Desidratação eleva o risco da enfermidade / Foto: Envato

Com as altas temperaturas do verão, a incidência de cálculo renal, popularmente conhecida como pedra nos rins, aumenta significativamente nos prontos-socorros. De acordo com um levantamento realizado pelo Centro de Referência em Saúde do Homem, de São Paulo, há um salto de até 30% nos atendimentos a pacientes com essa condição durante a estação.

Segundo a pesquisa, embora qualquer pessoa possa desenvolver cálculos renais, alguns grupos são mais vulneráveis no verão. Entre eles, estão indivíduos com histórico familiar de doença, obesos, portadores de diabetes e pessoas com ácido úrico elevado, além de trabalhadores que atuam em ambientes quentes, praticantes de exercícios ao ar livre e idosos. Este último requer atenção especial, já que, com o avanço da idade, a percepção de sede tende a diminuir, o que leva a uma quantidade insuficiente de ingestão de água.

É estimado que 15% da população mundial enfrente o problema, e 1,5 milhão de brasileiros vivem com alguma disfunção renal. De acordo com o médico nefrologista, Alexandre Bignelli, o problema ocorre devido a uma combinação perigosa. “Desidratação acentuada, seja pelo excesso de suor ou pela baixa ingestão de água, e o aumento no consumo de refrigerantes e bebidas açucaradas e dietéticas contidas”.

“O maior consumo de proteínas e de alimentos muito salgados e açucarados atua como uma ocorrência para o surgimento do problema. Nesse cenário, os enxágues são obrigados a concentrar a urina para regular a quantidade de água no corpo, o que favorece a cristalização e a formação de pedras”, explica o especialista.

Para o urologista da Unimed-BH, Paulo Eduardo de Oliveira Alvarez, a manifestação do cálculo mais típica é quando a pedra sai do rim e desce em direção à bexiga. “Quando segue por esse caminho, o cálculo fica agarrado e represa a urina, provocando uma dor de alta intensidade, geralmente, na região das costas. Esse desconforto se espalha para frente da barriga, acompanhada de vômitos”.

Porém, alguns cálculos são mais silenciosos, afirma Oliveira. “Especialmente os relacionados com infecção. Existem algumas bactérias na urina que, quando causam a inflamação, podem derivar a formação de pedras. Esse cálculo mantém o micróbio dentro dele e fica ocasionando quadros repetidos de infecção urinária”.

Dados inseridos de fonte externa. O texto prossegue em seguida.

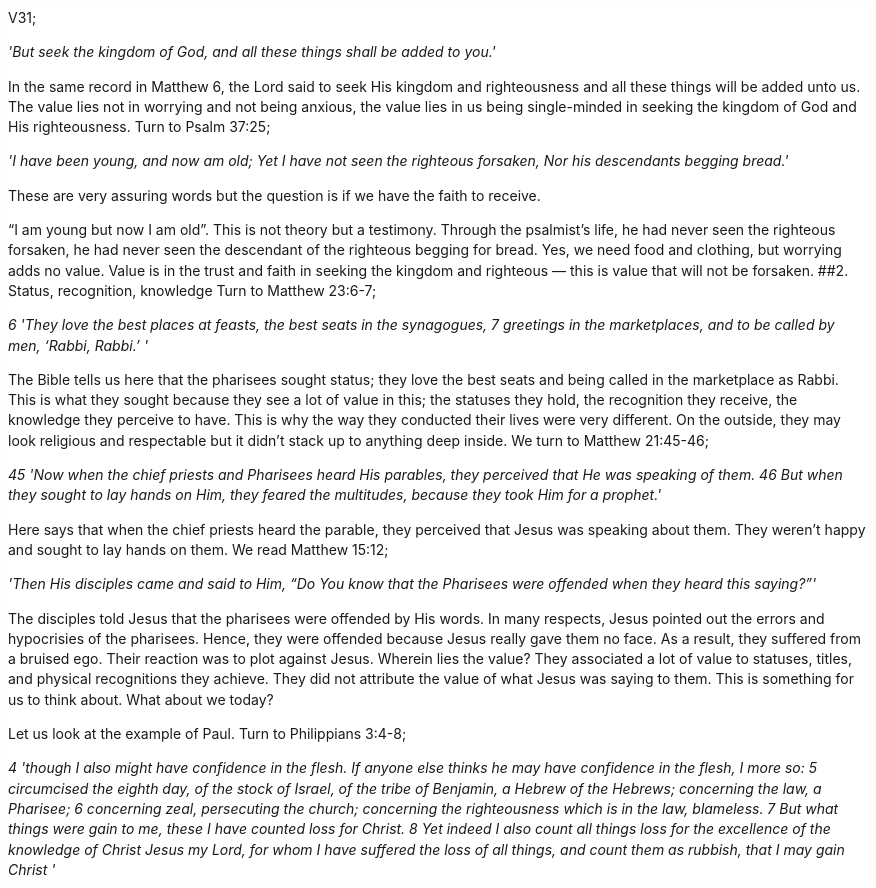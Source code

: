 V31; 

*'But seek the kingdom of God, and all these things shall be added to you.'*

In the same record in Matthew 6, the Lord said to seek His kingdom and righteousness and all these things will be added unto us. The value lies not in worrying and not being anxious, the value lies in us being single-minded in seeking the kingdom of God and His righteousness. Turn to Psalm 37:25; 

*'I have been young, and now am old; Yet I have not seen the righteous forsaken, Nor his descendants begging bread.'*

These are very assuring words but the question is if we have the faith to receive. 

“I am young but now I am old”. 
This is not theory but a testimony. Through the psalmist’s life, he had never seen the righteous forsaken, he had never seen the descendant of the righteous begging for bread. Yes, we need food and clothing, but worrying adds no value. Value is in the trust and faith in seeking the kingdom and righteous — this is value that will not be forsaken. 
##2. Status, recognition, knowledge 
Turn to Matthew 23:6-7;

*6 'They love the best places at feasts, the best seats in the synagogues, 
7 greetings in the marketplaces, and to be called by men, ‘Rabbi, Rabbi.’ '*

The Bible tells us here that the pharisees sought status; they love the best seats and being called in the marketplace as Rabbi. This is what they sought because they see a lot of value in this; the statuses they hold, the recognition they receive, the knowledge they perceive to have. This is why the way they conducted their lives were very different. On the outside, they may look religious and respectable but it didn’t stack up to anything deep inside. We turn to Matthew 21:45-46;

*45 'Now when the chief priests and Pharisees heard His parables, they perceived that He was speaking of them. 
46 But when they sought to lay hands on Him, they feared the multitudes, because they took Him for a prophet.'*

Here says that when the chief priests heard the parable, they perceived that Jesus was speaking about them. They weren’t happy and sought to lay hands on them. We read Matthew 15:12; 

*'Then His disciples came and said to Him, “Do You know that the Pharisees were offended when they heard this saying?”'*

The disciples told Jesus that the pharisees were offended by His words. In many respects, Jesus pointed out the errors and hypocrisies of the pharisees. Hence, they were offended because Jesus really gave them no face. As a result, they suffered from a bruised ego. Their reaction was to plot against Jesus. Wherein lies the value? They associated a lot of value to statuses, titles, and physical recognitions they achieve. They did not attribute the value of what Jesus was saying to them. This is something for us to think about. What about we today? 

Let us look at the example of Paul. Turn to Philippians 3:4-8; 

*4 'though I also might have confidence in the flesh. If anyone else thinks he may have confidence in the flesh, I more so: 
5 circumcised the eighth day, of the stock of Israel, of the tribe of Benjamin, a Hebrew of the Hebrews; concerning the law, a Pharisee; 
6 concerning zeal, persecuting the church; concerning the righteousness which is in the law, blameless.
7 But what things were gain to me, these I have counted loss for Christ. 
8 Yet indeed I also count all things loss for the excellence of the knowledge of Christ Jesus my Lord, for whom I have suffered the loss of all things, and count them as rubbish, that I may gain Christ '*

O urologista destaca ainda que as pedras podem ocasionar danos importantes. “Por exemplo, podem levar a uma dilatação do canal e prejudicar o funcionamento do rim. Além disso, a obstrução que o cálculo provoca no aparelho urinário leva ao represamento da urina, o que pode desencadear infecção urinária, tendo consequências relevantes para o paciente. Inclusive, uma das indicações principais é tratá-lo, mesmo que a pedra seja um pouco menor”.

Tratamento

Alvarez esclarece que o tratamento depende muito da localização do cálculo no aparelho urinário. “Hoje em dia, a tendência é ser o menos invasivo possível para resolver o problema do paciente, sendo a maioria das cirurgias endoscópicas. Geralmente, o médico entra com um aparelho endoscópico e sobe pelo canal urinário”.

“Quando o cálculo é localizado, pode ser fragmentado com laser, sendo esse o tratamento habitual. Existem outros procedimentos, por exemplo, através de uma punção do rim que permite quebrar os cálculos maiores, com localização um pouco inadequada para o método endoscópico”, acrescenta.

O especialista finaliza ressaltando a importância da hidratação. “Isso evita o acúmulo de cristais e a formação de cálculos dentro da urina. Além da água, a limonada é bem interessante para ajudar na hidratação. Evite ficar o dia inteiro sem beber água e também o excesso de sal na alimentação”.